**WHAT IS REQUIRED**
A complete, word-for-word restatement of the entries is needed.

Collected data:
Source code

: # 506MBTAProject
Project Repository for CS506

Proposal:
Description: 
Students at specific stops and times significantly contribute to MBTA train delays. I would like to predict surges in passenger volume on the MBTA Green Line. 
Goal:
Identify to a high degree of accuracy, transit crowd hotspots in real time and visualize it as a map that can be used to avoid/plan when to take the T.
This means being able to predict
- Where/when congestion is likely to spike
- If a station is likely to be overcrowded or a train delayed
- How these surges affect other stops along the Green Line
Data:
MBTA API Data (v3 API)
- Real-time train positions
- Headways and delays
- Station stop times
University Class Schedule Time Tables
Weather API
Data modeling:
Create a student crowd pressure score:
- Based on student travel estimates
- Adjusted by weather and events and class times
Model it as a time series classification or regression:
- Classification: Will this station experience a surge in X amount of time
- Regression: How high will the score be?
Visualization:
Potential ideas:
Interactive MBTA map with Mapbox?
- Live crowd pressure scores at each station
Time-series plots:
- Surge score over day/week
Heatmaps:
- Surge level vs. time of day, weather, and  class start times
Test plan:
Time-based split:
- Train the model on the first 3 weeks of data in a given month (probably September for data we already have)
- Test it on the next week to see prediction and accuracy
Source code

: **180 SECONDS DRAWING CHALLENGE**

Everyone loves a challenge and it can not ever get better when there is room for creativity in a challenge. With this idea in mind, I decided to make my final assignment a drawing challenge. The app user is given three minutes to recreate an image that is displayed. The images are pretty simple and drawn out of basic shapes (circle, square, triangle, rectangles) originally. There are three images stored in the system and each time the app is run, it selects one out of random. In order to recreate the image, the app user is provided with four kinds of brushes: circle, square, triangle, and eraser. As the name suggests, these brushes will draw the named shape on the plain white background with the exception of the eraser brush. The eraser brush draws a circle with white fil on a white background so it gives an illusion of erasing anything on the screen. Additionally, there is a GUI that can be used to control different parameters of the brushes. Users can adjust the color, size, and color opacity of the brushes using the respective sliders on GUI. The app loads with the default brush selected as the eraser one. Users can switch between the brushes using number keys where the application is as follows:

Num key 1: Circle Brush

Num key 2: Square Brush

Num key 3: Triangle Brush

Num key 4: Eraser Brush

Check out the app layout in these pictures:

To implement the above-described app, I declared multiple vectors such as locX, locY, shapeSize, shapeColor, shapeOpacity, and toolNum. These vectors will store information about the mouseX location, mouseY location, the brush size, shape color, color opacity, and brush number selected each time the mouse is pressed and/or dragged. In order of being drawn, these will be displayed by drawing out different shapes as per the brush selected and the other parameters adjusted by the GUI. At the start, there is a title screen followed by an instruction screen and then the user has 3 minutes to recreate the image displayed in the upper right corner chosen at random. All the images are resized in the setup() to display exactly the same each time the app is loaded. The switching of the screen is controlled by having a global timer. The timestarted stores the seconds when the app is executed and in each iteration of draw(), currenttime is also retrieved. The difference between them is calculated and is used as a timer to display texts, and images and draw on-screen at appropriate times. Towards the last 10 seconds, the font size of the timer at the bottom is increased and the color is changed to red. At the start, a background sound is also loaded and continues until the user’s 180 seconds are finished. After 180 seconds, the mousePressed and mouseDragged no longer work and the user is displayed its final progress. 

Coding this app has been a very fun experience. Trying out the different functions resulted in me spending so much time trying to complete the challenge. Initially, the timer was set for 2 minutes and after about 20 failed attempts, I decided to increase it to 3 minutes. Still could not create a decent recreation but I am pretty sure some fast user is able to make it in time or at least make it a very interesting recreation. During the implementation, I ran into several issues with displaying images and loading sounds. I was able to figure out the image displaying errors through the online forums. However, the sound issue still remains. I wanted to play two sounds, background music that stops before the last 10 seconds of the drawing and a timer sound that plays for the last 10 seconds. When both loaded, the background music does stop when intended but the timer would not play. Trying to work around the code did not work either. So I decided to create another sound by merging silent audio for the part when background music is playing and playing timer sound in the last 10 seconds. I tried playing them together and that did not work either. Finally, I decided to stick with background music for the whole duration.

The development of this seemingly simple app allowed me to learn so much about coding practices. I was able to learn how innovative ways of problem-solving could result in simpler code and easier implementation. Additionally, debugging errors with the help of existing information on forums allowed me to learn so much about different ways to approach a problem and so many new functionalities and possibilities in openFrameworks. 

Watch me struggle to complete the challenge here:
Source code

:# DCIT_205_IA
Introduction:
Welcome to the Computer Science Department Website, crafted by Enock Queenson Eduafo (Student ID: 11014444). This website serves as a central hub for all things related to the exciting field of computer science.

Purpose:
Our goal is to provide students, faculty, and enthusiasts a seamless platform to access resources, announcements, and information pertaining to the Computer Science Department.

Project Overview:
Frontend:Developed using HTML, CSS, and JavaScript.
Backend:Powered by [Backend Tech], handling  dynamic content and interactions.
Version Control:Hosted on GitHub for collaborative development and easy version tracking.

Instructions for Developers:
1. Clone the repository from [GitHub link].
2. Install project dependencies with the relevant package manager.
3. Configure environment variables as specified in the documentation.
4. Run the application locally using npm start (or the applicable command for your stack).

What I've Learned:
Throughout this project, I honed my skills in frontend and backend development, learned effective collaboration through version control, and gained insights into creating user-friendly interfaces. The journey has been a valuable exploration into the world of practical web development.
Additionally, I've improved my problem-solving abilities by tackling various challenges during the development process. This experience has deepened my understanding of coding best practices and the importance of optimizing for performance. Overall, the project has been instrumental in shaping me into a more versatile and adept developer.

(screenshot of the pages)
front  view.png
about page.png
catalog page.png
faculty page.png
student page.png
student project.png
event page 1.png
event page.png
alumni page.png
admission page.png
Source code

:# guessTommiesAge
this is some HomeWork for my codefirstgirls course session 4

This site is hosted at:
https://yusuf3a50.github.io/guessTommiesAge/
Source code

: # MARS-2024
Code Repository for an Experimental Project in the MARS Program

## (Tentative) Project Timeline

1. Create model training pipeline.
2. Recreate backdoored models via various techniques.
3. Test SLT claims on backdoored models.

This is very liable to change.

**RESULT OF THE EXERCISE**
Source code

: # 506MBTAProject
Project Repository for CS506

Proposal:
Description: 
Students at specific stops and times significantly contribute to MBTA train delays. I would like to predict surges in passenger volume on the MBTA Green Line. 
Goal:
Identify to a high degree of accuracy, transit crowd hotspots in real time and visualize it as a map that can be used to avoid/plan when to take the T.
This means being able to predict
- Where/when congestion is likely to spike
- If a station is likely to be overcrowded or a train delayed
- How these surges affect other stops along the Green Line
Data:
MBTA API Data (v3 API)
- Real-time train positions
- Headways and delays
- Station stop times
University Class Schedule Time Tables
Weather API
Data modeling:
Create a student crowd pressure score:
- Based on student travel estimates
- Adjusted by weather and events and class times
Model it as a time series classification or regression:
- Classification: Will this station experience a surge in X amount of time
- Regression: How high will the score be?
Visualization:
Potential ideas:
Interactive MBTA map with Mapbox?
- Live crowd pressure scores at each station
Time-series plots:
- Surge score over day/week
Heatmaps:
- Surge level vs. time of day, weather, and  class start times
Test plan:
Time-based split:
- Train the model on the first 3 weeks of data in a given month (probably September for data we already have)
- Test it on the next week to see prediction and accuracy
Source code

: **180 SECONDS DRAWING CHALLENGE**

Everyone loves a challenge and it can not ever get better when there is room for creativity in a challenge. With this idea in mind, I decided to make my final assignment a drawing challenge. The app user is given three minutes to recreate an image that is displayed. The images are pretty simple and drawn out of basic shapes (circle, square, triangle, rectangles) originally. There are three images stored in the system and each time the app is run, it selects one out of random. In order to recreate the image, the app user is provided with four kinds of brushes: circle, square, triangle, and eraser. As the name suggests, these brushes will draw the named shape on the plain white background with the exception of the eraser brush. The eraser brush draws a circle with white fil on a white background so it gives an illusion of erasing anything on the screen. Additionally, there is a GUI that can be used to control different parameters of the brushes. Users can adjust the color, size, and color opacity of the brushes using the respective sliders on GUI. The app loads with the default brush selected as the eraser one. Users can switch between the brushes using number keys where the application is as follows:

Num key 1: Circle Brush

Num key 2: Square Brush

Num key 3: Triangle Brush

Num key 4: Eraser Brush

Check out the app layout in these pictures:

To implement the above-described app, I declared multiple vectors such as locX, locY, shapeSize, shapeColor, shapeOpacity, and toolNum. These vectors will store information about the mouseX location, mouseY location, the brush size, shape color, color opacity, and brush number selected each time the mouse is pressed and/or dragged. In order of being drawn, these will be displayed by drawing out different shapes as per the brush selected and the other parameters adjusted by the GUI. At the start, there is a title screen followed by an instruction screen and then the user has 3 minutes to recreate the image displayed in the upper right corner chosen at random. All the images are resized in the setup() to display exactly the same each time the app is loaded. The switching of the screen is controlled by having a global timer. The timestarted stores the seconds when the app is executed and in each iteration of draw(), currenttime is also retrieved. The difference between them is calculated and is used as a timer to display texts, and images and draw on-screen at appropriate times. Towards the last 10 seconds, the font size of the timer at the bottom is increased and the color is changed to red. At the start, a background sound is also loaded and continues until the user’s 180 seconds are finished. After 180 seconds, the mousePressed and mouseDragged no longer work and the user is displayed its final progress. 

Coding this app has been a very fun experience. Trying out the different functions resulted in me spending so much time trying to complete the challenge. Initially, the timer was set for 2 minutes and after about 20 failed attempts, I decided to increase it to 3 minutes. Still could not create a decent recreation but I am pretty sure some fast user is able to make it in time or at least make it a very interesting recreation. During the implementation, I ran into several issues with displaying images and loading sounds. I was able to figure out the image displaying errors through the online forums. However, the sound issue still remains. I wanted to play two sounds, background music that stops before the last 10 seconds of the drawing and a timer sound that plays for the last 10 seconds. When both loaded, the background music does stop when intended but the timer would not play. Trying to work around the code did not work either. So I decided to create another sound by merging silent audio for the part when background music is playing and playing timer sound in the last 10 seconds. I tried playing them together and that did not work either. Finally, I decided to stick with background music for the whole duration.

The development of this seemingly simple app allowed me to learn so much about coding practices. I was able to learn how innovative ways of problem-solving could result in simpler code and easier implementation. Additionally, debugging errors with the help of existing information on forums allowed me to learn so much about different ways to approach a problem and so many new functionalities and possibilities in openFrameworks. 

Watch me struggle to complete the challenge here:
Source code

:# DCIT_205_IA
Introduction:
Welcome to the Computer Science Department Website, crafted by Enock Queenson Eduafo (Student ID: 11014444). This website serves as a central hub for all things related to the exciting field of computer science.

Purpose:
Our goal is to provide students, faculty, and enthusiasts a seamless platform to access resources, announcements, and information pertaining to the Computer Science Department.

Project Overview:
Frontend:Developed using HTML, CSS, and JavaScript.
Backend:Powered by [Backend Tech], handling  dynamic content and interactions.
Version Control:Hosted on GitHub for collaborative development and easy version tracking.

Instructions for Developers:
1. Clone the repository from [GitHub link].
2. Install project dependencies with the relevant package manager.
3. Configure environment variables as specified in the documentation.
4. Run the application locally using npm start (or the applicable command for your stack).

What I've Learned:
Throughout this project, I honed my skills in frontend and backend development, learned effective collaboration through version control, and gained insights into creating user-friendly interfaces. The journey has been a valuable exploration into the world of practical web development.
Additionally, I've improved my problem-solving abilities by tackling various challenges during the development process. This experience has deepened my understanding of coding best practices and the importance of optimizing for performance. Overall, the project has been instrumental in shaping me into a more versatile and adept developer.

(screenshot of the pages)
front  view.png
about page.png
catalog page.png
faculty page.png
student page.png
student project.png
event page 1.png
event page.png
alumni page.png
admission page.png
Source code

:# guessTommiesAge
this is some HomeWork for my codefirstgirls course session 4

This site is hosted at:
https://yusuf3a50.github.io/guessTommiesAge/
Source code

: # MARS-2024
Code Repository for an Experimental Project in the MARS Program

## (Tentative) Project Timeline

1. Create model training pipeline.
2. Recreate backdoored models via various techniques.
3. Test SLT claims on backdoored models.

This is very liable to change.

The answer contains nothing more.